■ Problem requirements:
Go through the records below and report each line with "kubectl" in it.

(Stored data)

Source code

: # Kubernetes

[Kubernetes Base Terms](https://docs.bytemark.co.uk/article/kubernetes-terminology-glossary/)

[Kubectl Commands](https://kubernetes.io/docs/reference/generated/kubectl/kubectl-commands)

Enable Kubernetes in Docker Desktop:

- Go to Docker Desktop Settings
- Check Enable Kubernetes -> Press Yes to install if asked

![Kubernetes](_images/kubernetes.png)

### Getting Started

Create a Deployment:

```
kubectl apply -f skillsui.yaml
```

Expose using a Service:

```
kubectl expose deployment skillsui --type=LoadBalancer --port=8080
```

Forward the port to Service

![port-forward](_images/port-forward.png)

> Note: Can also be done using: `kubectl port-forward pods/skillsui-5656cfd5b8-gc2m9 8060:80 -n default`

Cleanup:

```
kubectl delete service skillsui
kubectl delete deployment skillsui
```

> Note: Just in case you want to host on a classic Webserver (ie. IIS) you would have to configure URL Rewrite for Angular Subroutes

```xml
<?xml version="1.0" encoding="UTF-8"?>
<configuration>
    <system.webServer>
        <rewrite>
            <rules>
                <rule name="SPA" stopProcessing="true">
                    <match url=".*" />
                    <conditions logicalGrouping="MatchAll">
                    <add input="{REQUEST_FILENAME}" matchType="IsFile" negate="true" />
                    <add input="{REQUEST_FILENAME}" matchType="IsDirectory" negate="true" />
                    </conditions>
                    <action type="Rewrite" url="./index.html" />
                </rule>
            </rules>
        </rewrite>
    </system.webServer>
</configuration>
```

■ Output of the exercise:
[Kubectl Commands](https://kubernetes.io/docs/reference/generated/kubectl/kubectl-commands)
kubectl apply -f skillsui.yaml
kubectl expose deployment skillsui --type=LoadBalancer --port=8080
> Note: Can also be done using: `kubectl port-forward pods/skillsui-5656cfd5b8-gc2m9 8060:80 -n default`
kubectl delete service skillsui
kubectl delete deployment skillsui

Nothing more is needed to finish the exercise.